I became closer with my friends.
We’ve never been the type of couple to be joined at the hip. We rarely went out to bars with each other on the weekends, or ate tons of meals together. Instead, we spent our time together in a different way that worked for us. Friends are very important to both of us, so maintaining friendships were always a priority. Not to say that we put them before our relationship– but we achieved a balance. Because of that balance, I always thought that I was so close with my friends, I couldn’t possibly become any closer. But I did. I can’t really explain why this happened other than stating the obvious: Almost all of my time (even though it never seemed like a ridiculous amount of time) that I would’ve spent with him, was now time spent with friends.

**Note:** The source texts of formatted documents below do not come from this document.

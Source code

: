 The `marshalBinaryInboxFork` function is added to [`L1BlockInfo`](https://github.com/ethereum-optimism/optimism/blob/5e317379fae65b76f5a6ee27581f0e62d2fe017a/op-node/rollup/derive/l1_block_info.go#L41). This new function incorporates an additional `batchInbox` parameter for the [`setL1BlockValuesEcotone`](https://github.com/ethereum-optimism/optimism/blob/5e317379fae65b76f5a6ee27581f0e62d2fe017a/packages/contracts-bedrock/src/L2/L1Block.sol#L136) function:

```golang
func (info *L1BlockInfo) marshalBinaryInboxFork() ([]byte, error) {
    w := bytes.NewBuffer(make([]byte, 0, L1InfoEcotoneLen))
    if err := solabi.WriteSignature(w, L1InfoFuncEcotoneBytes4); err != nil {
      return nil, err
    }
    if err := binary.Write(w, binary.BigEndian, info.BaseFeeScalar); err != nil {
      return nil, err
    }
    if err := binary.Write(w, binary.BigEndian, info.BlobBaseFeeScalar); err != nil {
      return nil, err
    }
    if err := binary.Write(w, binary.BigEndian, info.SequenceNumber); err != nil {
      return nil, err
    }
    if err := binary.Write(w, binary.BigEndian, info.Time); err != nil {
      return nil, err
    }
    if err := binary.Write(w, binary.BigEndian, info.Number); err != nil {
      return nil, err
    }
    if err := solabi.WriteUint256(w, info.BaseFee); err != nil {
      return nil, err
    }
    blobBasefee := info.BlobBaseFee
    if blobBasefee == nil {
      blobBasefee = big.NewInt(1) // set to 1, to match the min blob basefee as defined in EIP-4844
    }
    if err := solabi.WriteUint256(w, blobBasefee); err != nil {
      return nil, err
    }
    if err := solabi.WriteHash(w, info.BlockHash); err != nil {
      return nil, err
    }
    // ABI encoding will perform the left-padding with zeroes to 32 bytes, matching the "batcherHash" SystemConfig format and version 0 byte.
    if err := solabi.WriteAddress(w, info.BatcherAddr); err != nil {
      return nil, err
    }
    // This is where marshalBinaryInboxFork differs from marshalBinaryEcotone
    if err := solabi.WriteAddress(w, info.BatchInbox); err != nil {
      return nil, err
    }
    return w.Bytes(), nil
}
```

It was amazing when he visited for the first time.
Both our hearts definitely grew fonder. This is something that year-ago-Mac would’ve been SO relieved to hear. When he visited for the first time this past weekend, we were really able to spend quality time together. We went out to lunch and dinners, went on a hike, watched Netflix, etc. all that fun stuff. When we were at school, we always had to cut time short for meetings, practice, homework and class. Now, when we are with each other, we are only focused on one thing. I made sure to finish everything I needed to get done for the week before he came and cleared my schedule.
Conversations have become more meaningful.

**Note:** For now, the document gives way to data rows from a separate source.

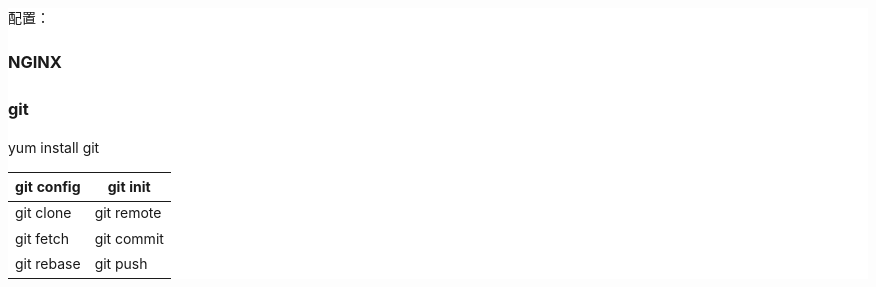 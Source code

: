 配置：



### NGINX



### git

yum install git

| git config | git init   |
| ---------- | ---------- |
| git clone  | git remote |
| git fetch  | git commit |
| git rebase | git push   |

I found that since we weren’t talking in person every day, when we do talk (usually most of the time on FaceTime), it’s at the end of the day and there always feels like there’s so much to say. It’s something that we look forward to. Additionally, because we can’t simply “hang out,” we both have to put in effort to have conversations rather than a brief recap about our day.
I’ve been more excited?
I don’t know exactly how to explain this other than I’ve been more excited about life? I’m not sure if that even makes sense to me… hence the question marks. I guess what I’m trying to say is that I’m always looking forward and excited for the next time I’m going to see him and we’ll be together, planning dates and things to do. And overall, I’m excited to see what the future holds after I graduate. After seeing him and talking about all of his options for a career and what not– it’s contagious thinking. I can’t help but look at him and know that life after college is incredibly exciting.
Ultimately every realtiionship is different– the only way to experience it is to do it. You can’t plan for it and nobody can tell you what it’s going to be like!